Travel north to Rte. 23 as it descends out of the Catskills and heads toward the town of Catskill itself. The highway crosses Catskill Creek and then the New York Thruway. In this vicinity the highway department has cut several deep canyons into the rocks and exposed some very nice cross sections of bedrock. The rocks here are mostly gray limestones; they belong to something called the Helderberg Group. That means they are Devonian in age, nearly 400 million years old. The Helderberg Limestone was originally sediment deposited as flat sheets on the floor of a shallow, tropical sea. Those strata then hardened into hard, brittle rock. But if you pull over and walk up and down the highway, you will soon see that the rocks are no longer flat-lying. They have come to be contorted into quite a few folds. The strata fold up and down into structures we sometimes call anticlines and synclines. Our photo shows some of the most extreme folding that we have found there.

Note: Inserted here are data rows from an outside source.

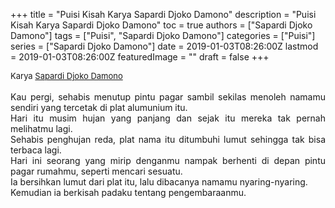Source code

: +++
title = "Puisi Kisah Karya Sapardi Djoko Damono"
description = "Puisi Kisah Karya Sapardi Djoko Damono"
toc = true
authors = ["Sapardi Djoko Damono"]
tags = ["Puisi", "Sapardi Djoko Damono"]
categories = ["Puisi"]
series = ["Sapardi Djoko Damono"]
date = 2019-01-03T08:26:00Z
lastmod = 2019-01-03T08:26:00Z
featuredImage = ""
draft = false
+++

<div style="text-align: justify;">
<div style="font-size: small;">Karya <a href="/authors/sapardi-djoko-damono/" target="_blank">Sapardi Djoko Damono</a></div><br />
Kau pergi, sehabis menutup pintu pagar sambil sekilas menoleh namamu sendiri yang tercetak di plat alumunium itu.<br />Hari itu musim hujan yang panjang dan sejak itu mereka tak pernah melihatmu lagi.<br />Sehabis penghujan reda, plat nama itu ditumbuhi lumut sehingga tak bisa terbaca lagi.<br />Hari ini seorang yang mirip denganmu nampak berhenti di depan pintu pagar rumahmu, seperti mencari sesuatu.<br />Ia bersihkan lumut dari plat itu, lalu dibacanya namamu nyaring-nyaring.<br />Kemudian ia berkisah padaku tentang pengembaraanmu.</div>
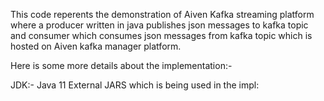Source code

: This code reperents the demonstration of Aiven Kafka streaming platform where a producer written in java publishes json messages to kafka topic and consumer which consumes json messages from kafka topic which is hosted on Aiven kafka manager platform.

Here is some more details about the implementation:-

JDK:- Java 11
External JARS which is being used in the impl:

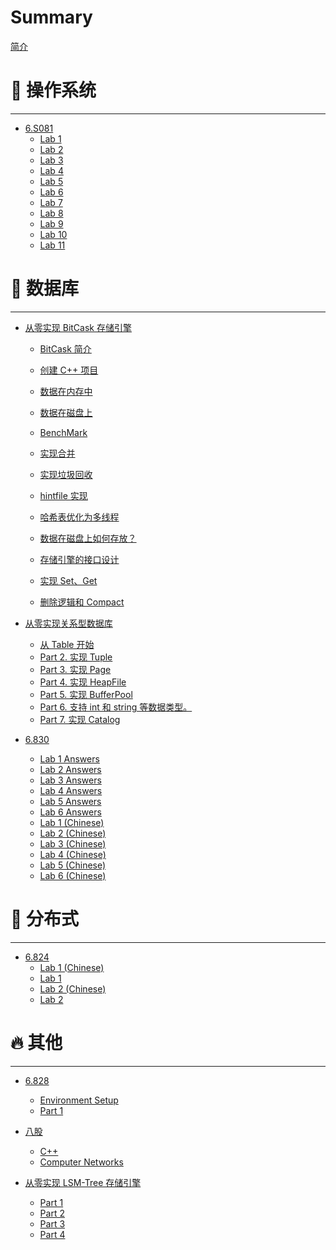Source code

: # Summary

[简介](README.md)

# 🍭 操作系统

---

- [6.S081](6.S081/0-summary.md)
    - [Lab 1](6.S081/1-lab1.md)
    - [Lab 2](6.S081/2-lab2.md)
    - [Lab 3](6.S081/3-lab3.md)
    - [Lab 4](6.S081/4-lab4.md)
    - [Lab 5](6.S081/5-lab5.md)
    - [Lab 6](6.S081/6-lab6.md)
    - [Lab 7](6.S081/7-lab7.md)
    - [Lab 8](6.S081/8-lab8.md)
    - [Lab 9](6.S081/9-lab9.md)
    - [Lab 10](6.S081/10-lab10.md)
    - [Lab 11](6.S081/11-lab11.md)


# 🚀 数据库

---

- [从零实现 BitCask 存储引擎](bitcask/README.md)
    - [BitCask 简介](bitcask/p1.md)
    - [创建 C++ 项目](bitcask/p1.md)
    - [数据在内存中](bitcask/p1.md)
    - [数据在磁盘上](bitcask/p1.md)
    - [BenchMark](bitcask/p1.md)
    - [实现合并](bitcask/p1.md)
    - [实现垃圾回收](bitcask/p1.md)
    - [hintfile 实现](bitcask/p1.md)
    - [哈希表优化为多线程](bitcask/p1.md)

    - [数据在磁盘上如何存放？](bitcask/ch1.md)
    - [存储引擎的接口设计](bitcask/ch2.md)
    - [实现 Set、Get](bitcask/ch3.md)
    - [删除逻辑和 Compact ](bitcask/ch4.md)

- [从零实现关系型数据库](abyssdb/p0.md)
    - [从 Table 开始](abyssdb/p1.md)
    - [Part 2. 实现 Tuple](abyssdb/p2.md)
    - [Part 3. 实现 Page](abyssdb/p3.md)
    - [Part 4. 实现 HeapFile](abyssdb/p4.md)
    - [Part 5. 实现 BufferPool](abyssdb/p5.md)
    - [Part 6. 支持 int 和 string 等数据类型。](abyssdb/p6.md)
    - [Part 7. 实现 Catalog](abyssdb/p7.md)


- [6.830](6.830/1-lab0.md)
    - [Lab 1 Answers](6.830/ans/2-lab1-ans.md)
    - [Lab 2 Answers](6.830/ans/3-lab2-ans.md)
    - [Lab 3 Answers](6.830/ans/4-lab3-ans.md)
    - [Lab 4 Answers](6.830/ans/5-lab4-ans.md)
    - [Lab 5 Answers](6.830/ans/6-lab5-ans.md)
    - [Lab 6 Answers](6.830/ans/7-lab6-ans.md)
    - [Lab 1 (Chinese)](6.830/cn/2-lab1.md)
    - [Lab 2 (Chinese)](6.830/cn/3-lab2.md)
    - [Lab 3 (Chinese)](6.830/cn/4-lab3.md)
    - [Lab 4 (Chinese)](6.830/cn/5-lab4.md)
    - [Lab 5 (Chinese)](6.830/cn/6-lab5.md)
    - [Lab 6 (Chinese)](6.830/cn/7-lab6.md)




# 🧊 分布式

---

- [6.824](6.824/0-lab0.md)
    - [Lab 1 (Chinese)](6.824/1-lab1-cn.md)
    - [Lab 1](6.824/1-lab1.md)
    - [Lab 2 (Chinese)](6.824/2-lab2-cn.md)
    - [Lab 2](6.824/2-lab2.md)


# 🔥 其他


---

- [6.828](6.828/0-sum.md)
    - [Environment Setup](6.828/1-env.md)
    - [Part 1](6.828/1-part1.md)


- [八股](review/1_go.md)
    - [C++](review/2_cpp.md)
    - [Computer Networks](review/3_cn.md)


- [从零实现 LSM-Tree 存储引擎](lsm/README.md)
    - [Part 1](lsm/ch1.md)
    - [Part 2](lsm/ch2.md)
    - [Part 3](lsm/ch3.md)
    - [Part 4](lsm/ch4.md)


<!-- - [🍬 使用 C++23 从零实现 Leveldb](solardb/README.md) -->
<!--     - [环境配置](solardb/ch0.md) -->
<!--     - [现代 C++ 学习](solardb/ch1.md) -->
<!--     - [编译并运行 Leveldb](solardb/ch2.md) -->
<!--     - [下载，编译和运行](solardb/ch0/ch2.md) -->
<!--     - [Cmake 安装和实践](solardb/ch0/ch4.md) -->
<!--     - [Gtest](solardb/ch0/ch5.md) -->
<!--     - [Public 修改](solardb/ch1/ch0.md) -->
<!--     - [Slice](solardb/ch1/ch1.md) -->
<!--     - [Slice 介绍](solardb/ch1/s1/ch1.md) -->
<!--     - [Slice 改造](solardb/ch1/s1/ch2.md) -->

<!-- - [🍼 C++23 从零实现 Risc-V 编译器](cpprvcc/p0.md)
    - [启动代码](cpprvcc/p1.md)
      - [Optional](cpprvcc/p1/p1.md)
      - [Tuple](cpprvcc/p1/p2.md)
      - 
    - [p1](cpprvcc/p1.md) -->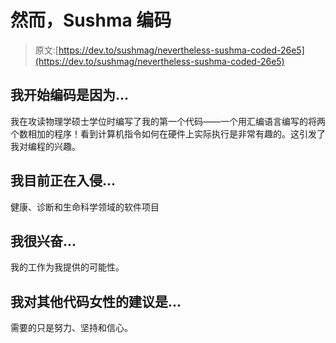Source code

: # 然而，Sushma 编码

> 原文:[https://dev.to/sushmag/nevertheless-sushma-coded-26e5](https://dev.to/sushmag/nevertheless-sushma-coded-26e5)

## 我开始编码是因为...

我在攻读物理学硕士学位时编写了我的第一个代码——一个用汇编语言编写的将两个数相加的程序！看到计算机指令如何在硬件上实际执行是非常有趣的。这引发了我对编程的兴趣。

## 我目前正在入侵...

健康、诊断和生命科学领域的软件项目

## 我很兴奋...

我的工作为我提供的可能性。

## 我对其他代码女性的建议是...

需要的只是努力、坚持和信心。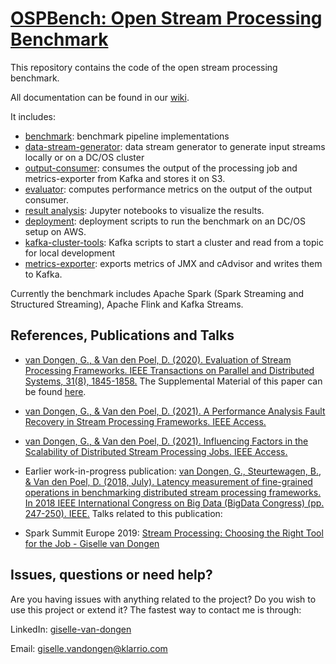# [OSPBench: Open Stream Processing Benchmark](https://github.com/Klarrio/open-stream-processing-benchmark/wiki)

This repository contains the code of the open stream processing benchmark.

All documentation can be found in our [wiki](https://github.com/Klarrio/open-stream-processing-benchmark/wiki).

It includes:
- [benchmark](./benchmark): benchmark pipeline implementations
- [data-stream-generator](./data-stream-generator): data stream generator to generate input streams locally or on a DC/OS cluster
- [output-consumer](./output-consumer): consumes the output of the processing job and metrics-exporter from Kafka and stores it on S3.
- [evaluator](./evaluator): computes performance metrics on the output of the output consumer.
- [result analysis](./result-analysis): Jupyter notebooks to visualize the results.
- [deployment](./deployment): deployment scripts to run the benchmark on an DC/OS setup on AWS.
- [kafka-cluster-tools](./kafka-cluster-tools): Kafka scripts to start a cluster and read from a topic for local development
- [metrics-exporter](./metrics-exporter): exports metrics of JMX and cAdvisor and writes them to Kafka.

Currently the benchmark includes Apache Spark (Spark Streaming and Structured Streaming), Apache Flink and Kafka Streams.
## References, Publications and Talks
- [van Dongen, G., & Van den Poel, D. (2020). Evaluation of Stream Processing Frameworks. IEEE Transactions on Parallel and Distributed Systems, 31(8), 1845-1858.](https://ieeexplore.ieee.org/abstract/document/9025240)
The Supplemental Material of this paper can be found [here](https://s3.amazonaws.com/ieeecs.cdn.csdl.public/trans/td/2020/08/extras/ttd202008-09025240s1-supp1-2978480.pdf).

- [van Dongen, G., & Van den Poel, D. (2021). A Performance Analysis Fault Recovery in Stream Processing Frameworks. IEEE Access.](https://ieeexplore.ieee.org/document/9466838)

- [van Dongen, G., & Van den Poel, D. (2021). Influencing Factors in the Scalability of Distributed Stream Processing Jobs. IEEE Access.](https://ieeexplore.ieee.org/document/9507502)

- Earlier work-in-progress publication:
[van Dongen, G., Steurtewagen, B., & Van den Poel, D. (2018, July). Latency measurement of fine-grained operations in benchmarking distributed stream processing frameworks. In 2018 IEEE International Congress on Big Data (BigData Congress) (pp. 247-250). IEEE.](https://ieeexplore.ieee.org/document/8457759)
Talks related to this publication:

- Spark Summit Europe 2019: [Stream Processing: Choosing the Right Tool for the Job - Giselle van Dongen](https://www.youtube.com/watch?v=PiEQR9AXgl4&t=2s)

## Issues, questions or need help?

Are you having issues with anything related to the project? Do you wish to use this project or extend it? The fastest way to contact me is through:

LinkedIn: [giselle-van-dongen](https://www.linkedin.com/in/giselle-van-dongen/)

Email: giselle.vandongen@klarrio.com

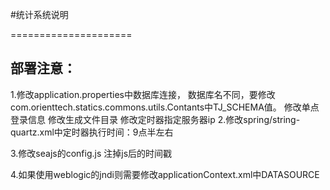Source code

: #统计系统说明

=====================

部署注意：
--------------
1.修改application.properties中数据库连接，
数据库名不同，要修改com.orienttech.statics.commons.utils.Contants中TJ_SCHEMA值。
修改单点登录信息
修改生成文件目录
修改定时器指定服务器ip
2.修改spring/string-quartz.xml中定时器执行时间：9点半左右

3.修改seajs的config.js 注掉js后的时间戳

4.如果使用weblogic的jndi则需要修改applicationContext.xml中DATASOURCE
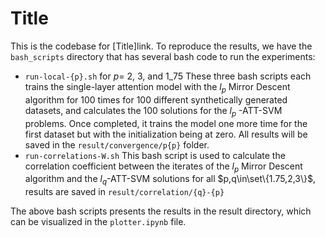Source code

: # Title

This is the codebase for [Title]link. To reproduce the results, we have the `bash_scripts` directory that has several bash code to run the experiments:
- `run-local-{p}.sh` for $p=$ 2, 3, and 1\_75
     These three bash scripts each trains the single-layer attention model with the $l_p$ Mirror Descent algorithm for 100 times for 100 different synthetically generated datasets, and calculates the 100 solutions for the $l_p$ -ATT-SVM problems. Once completed, it trains the model one more time for the first dataset but with the initialization being at zero. All results will be saved in the `result/convergence/p{p}` folder.
- `run-correlations-W.sh`
     This bash script is used to calculate the correlation coefficient between the iterates of the $l_p$ Mirror Descent algorithm and the $l_q$-ATT-SVM solutions for all $p,q\in\set\{1.75,2,3\}$, results are saved in `result/correlation/{q}-{p}`

The above bash scripts presents the results in the result directory, which can be visualized in the `plotter.ipynb` file.

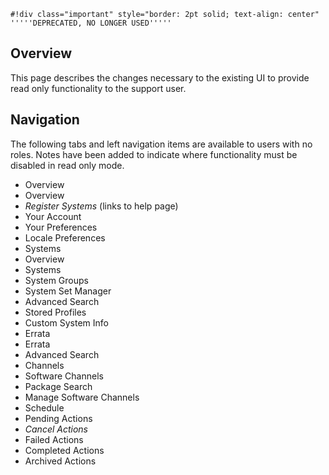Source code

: 
    #!div class="important" style="border: 2pt solid; text-align: center"
    '''''DEPRECATED, NO LONGER USED'''''
## Overview

This page describes the changes necessary to the existing UI to provide read only functionality to the support user.

## Navigation

The following tabs and left navigation items are available to users with no roles. Notes have been added to indicate where functionality must be disabled in read only mode.


 * Overview
  * Overview
   * *Register Systems* (links to help page)
  * Your Account
  * Your Preferences
  * Locale Preferences
 * Systems
  * Overview
  * Systems
  * System Groups
  * System Set Manager
  * Advanced Search
  * Stored Profiles
  * Custom System Info
 * Errata
  * Errata
  * Advanced Search
 * Channels
  * Software Channels
  * Package Search
  * Manage Software Channels
 * Schedule
  * Pending Actions
   * *Cancel Actions*
  * Failed Actions
  * Completed Actions
  * Archived Actions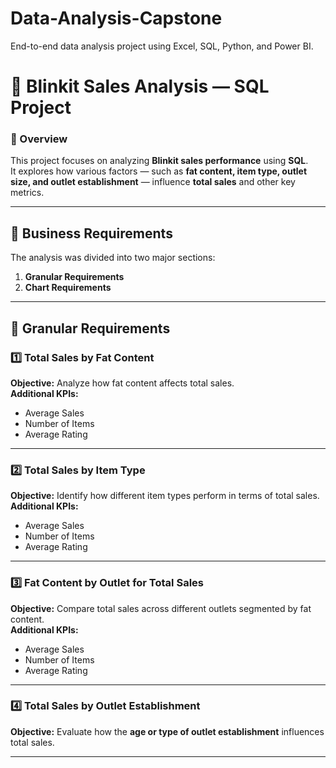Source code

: # Data-Analysis-Capstone
End-to-end data analysis project using Excel, SQL, Python, and Power BI.

# 🧮 Blinkit Sales Analysis — SQL Project

### 📘 Overview
This project focuses on analyzing **Blinkit sales performance** using **SQL**.  
It explores how various factors — such as **fat content, item type, outlet size, and outlet establishment** — influence **total sales** and other key metrics.

---

## 🎯 Business Requirements

The analysis was divided into two major sections:
1. **Granular Requirements**
2. **Chart Requirements**

---

## 🧩 Granular Requirements

### 1️⃣ Total Sales by Fat Content
**Objective:** Analyze how fat content affects total sales.  
**Additional KPIs:**  
- Average Sales  
- Number of Items  
- Average Rating  

---

### 2️⃣ Total Sales by Item Type
**Objective:** Identify how different item types perform in terms of total sales.  
**Additional KPIs:**  
- Average Sales  
- Number of Items  
- Average Rating  

---

### 3️⃣ Fat Content by Outlet for Total Sales
**Objective:** Compare total sales across different outlets segmented by fat content.  
**Additional KPIs:**  
- Average Sales  
- Number of Items  
- Average Rating  

---

### 4️⃣ Total Sales by Outlet Establishment
**Objective:** Evaluate how the **age or type of outlet establishment** influences total sales.  

---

Pause and think about what has happened here. Rock is sturdy, brittle stuff, not easily deformed. If you want to, you can slam it with a hammer and break it up, but bend it? That’s a different matter. Geologists have come to understand that such rocks were once buried under incredible thicknesses of strata, long since eroded away. The folded strata that you are looking at were once maybe 15,000 feet beneath the surface. At that depth there is an enormous amount of pressure, plenty to cause brittle rock to fold. It gets worse. At that depth the temperatures are very high, hundreds of degrees at least. In that kind of heat and pressure the rock becomes pliant so it’s no surprise that rock will fold quickly and easily.
And the rocks had a lot of “motivation” as well. During the Devonian time period this area was buckling under the influences of the great Acadian mountain building event. All of what is now western New England and part of eastern New York State were involved in this regional uplift. It was part of the process that created the Appalachian chain.
But let’s return to our main point. As you pass down Rte. 23 through this highway canyon of limestone, you are in reality traveling thousands of feet beneath the surface through the core of a very large mountain range. Not quite a journey to the center of the Earth, but not bad.